For, lo, I am creating new heavens, and a new earth, And the former things are not remembered, Nor do they ascend on the heart.
18 Yaratacaklarımla sonsuza dek sevinip coşun; Çünkü Yeruşalim'i coşku, Halkını sevinç kaynağı olarak yaratacağım.
But joy ye, and rejoice for ever, that I [am] Creator, For, lo, I am creating Jerusalem a rejoicing, And her people a joy.
19 Yeruşalim için sevinecek, Halkım için coşacağım. Orada ağlayış ve feryat duyulmayacak artık.
And I have rejoiced in Jerusalem, And have joyed in My people, And not heard in her any more Is the voice of weeping, and the voice of crying.
20 Orada birkaç gün yaşayıp ölen bebekler olmayacak, Yaşını başını almadan kimse ölümü tatmayacak. Yüz yaşında ölen genç, Yüz yaşına basmayan kişi lanetli sayılacak.
There is not thence any more a suckling of days, And an aged man who doth not complete his days, For the youth a hundred years old dieth, And the sinner, a hundred years old, is lightly esteemed.
21 Evler yapıp içlerinde yaşayacak, Bağlar dikip meyvesini yiyecekler.
And they have built houses, and inhabited, And planted vineyards, and eaten their fruit.

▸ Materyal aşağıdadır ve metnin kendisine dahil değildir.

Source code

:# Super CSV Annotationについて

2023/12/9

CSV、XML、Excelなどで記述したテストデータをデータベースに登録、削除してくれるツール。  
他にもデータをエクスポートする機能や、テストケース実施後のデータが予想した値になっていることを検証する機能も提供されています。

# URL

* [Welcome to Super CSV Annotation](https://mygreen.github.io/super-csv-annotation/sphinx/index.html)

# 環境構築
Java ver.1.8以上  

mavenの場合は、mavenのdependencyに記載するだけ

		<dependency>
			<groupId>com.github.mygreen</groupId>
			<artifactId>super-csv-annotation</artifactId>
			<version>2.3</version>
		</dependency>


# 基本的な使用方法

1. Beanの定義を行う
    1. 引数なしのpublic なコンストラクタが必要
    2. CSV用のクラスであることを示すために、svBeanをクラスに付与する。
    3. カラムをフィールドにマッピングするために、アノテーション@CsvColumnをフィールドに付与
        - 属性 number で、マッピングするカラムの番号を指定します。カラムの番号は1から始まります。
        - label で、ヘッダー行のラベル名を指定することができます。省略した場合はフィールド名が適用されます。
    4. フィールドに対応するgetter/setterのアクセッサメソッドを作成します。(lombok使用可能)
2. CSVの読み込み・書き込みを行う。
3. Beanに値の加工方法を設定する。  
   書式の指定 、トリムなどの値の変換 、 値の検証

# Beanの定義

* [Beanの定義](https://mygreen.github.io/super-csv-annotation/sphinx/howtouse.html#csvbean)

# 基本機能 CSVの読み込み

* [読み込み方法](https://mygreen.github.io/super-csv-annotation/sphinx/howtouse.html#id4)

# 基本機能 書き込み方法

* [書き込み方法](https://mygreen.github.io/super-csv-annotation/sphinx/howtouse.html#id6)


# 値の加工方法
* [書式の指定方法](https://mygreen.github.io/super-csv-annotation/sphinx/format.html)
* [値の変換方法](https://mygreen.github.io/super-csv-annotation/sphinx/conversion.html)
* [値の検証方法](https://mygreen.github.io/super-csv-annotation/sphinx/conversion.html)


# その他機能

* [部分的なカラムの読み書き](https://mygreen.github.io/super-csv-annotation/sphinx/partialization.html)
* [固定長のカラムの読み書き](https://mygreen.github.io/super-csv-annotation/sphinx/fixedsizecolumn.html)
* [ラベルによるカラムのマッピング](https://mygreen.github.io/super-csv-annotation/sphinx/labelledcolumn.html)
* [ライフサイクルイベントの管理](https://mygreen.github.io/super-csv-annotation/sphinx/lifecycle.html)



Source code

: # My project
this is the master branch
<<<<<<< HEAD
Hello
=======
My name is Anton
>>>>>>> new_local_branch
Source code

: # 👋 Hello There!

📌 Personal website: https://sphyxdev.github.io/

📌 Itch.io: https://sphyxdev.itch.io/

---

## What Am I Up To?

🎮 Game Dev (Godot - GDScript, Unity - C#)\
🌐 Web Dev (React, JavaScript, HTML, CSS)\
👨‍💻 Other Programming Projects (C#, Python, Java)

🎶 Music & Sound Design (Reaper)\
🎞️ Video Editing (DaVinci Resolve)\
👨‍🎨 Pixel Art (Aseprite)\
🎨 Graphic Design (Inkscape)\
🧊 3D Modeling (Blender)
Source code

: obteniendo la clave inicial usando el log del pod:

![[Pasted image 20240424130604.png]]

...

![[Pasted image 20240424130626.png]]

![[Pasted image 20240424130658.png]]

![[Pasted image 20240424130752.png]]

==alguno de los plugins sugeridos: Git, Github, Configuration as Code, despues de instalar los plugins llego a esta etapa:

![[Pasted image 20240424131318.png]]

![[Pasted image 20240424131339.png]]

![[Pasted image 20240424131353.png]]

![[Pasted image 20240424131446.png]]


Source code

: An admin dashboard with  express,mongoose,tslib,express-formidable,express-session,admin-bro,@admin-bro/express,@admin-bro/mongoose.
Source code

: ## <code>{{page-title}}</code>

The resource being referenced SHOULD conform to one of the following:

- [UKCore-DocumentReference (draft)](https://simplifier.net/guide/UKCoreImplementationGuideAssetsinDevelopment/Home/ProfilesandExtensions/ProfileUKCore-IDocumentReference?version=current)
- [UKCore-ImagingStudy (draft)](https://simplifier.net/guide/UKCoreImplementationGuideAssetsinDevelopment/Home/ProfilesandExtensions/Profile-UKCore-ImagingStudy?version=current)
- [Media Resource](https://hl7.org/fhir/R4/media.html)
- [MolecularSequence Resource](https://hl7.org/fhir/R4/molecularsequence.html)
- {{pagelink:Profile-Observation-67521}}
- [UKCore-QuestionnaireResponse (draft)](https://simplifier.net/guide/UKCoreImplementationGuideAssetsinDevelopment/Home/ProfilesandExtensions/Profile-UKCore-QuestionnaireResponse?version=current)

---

22 Yaptıkları evlerde başkası oturmayacak, Diktikleri bağın meyvesini başkası yemeyecek. Çünkü halkım ağaçlar gibi uzun yaşayacak, Seçtiklerim, elleriyle ürettiklerinin tadını çıkaracaklar.
They do not build, and another inhabit, They do not plant, and another eat, For as the days of a tree [are] the days of My people, And the work of their hands wear out do My chosen ones.
23 Emek vermeyecekler boş yere, Felakete uğrayan çocuklar doğurmayacaklar. Çünkü kendileri de çocukları da RAB'bin kutsadığı soy olacak.
They labour not for a vain thing, Nor do they bring forth for trouble, For the seed of the blessed of Jehovah [are] they, And their offspring with them.
24 Onlar bana yakarmadan yanıt verecek, Daha konuşurlarken işiteceğim onları.
And it hath come to pass, They do not yet call, and I answer, They are yet speaking, and I hear.
25 Kurtla kuzu birlikte otlayacak, Aslan sığır gibi saman yiyecek. Yılanın yiyeceğiyse toprak olacak. Kutsal dağımın hiçbir yerinde Kimse zarar vermeyecek, yok etmeyecek.” Böyle diyor RAB.
Wolf and lamb do feed as one, And a lion as an ox eateth straw, As to the serpent — dust [is] its food, They do no evil, nor destroy, In all My holy mountain, said Jehovah!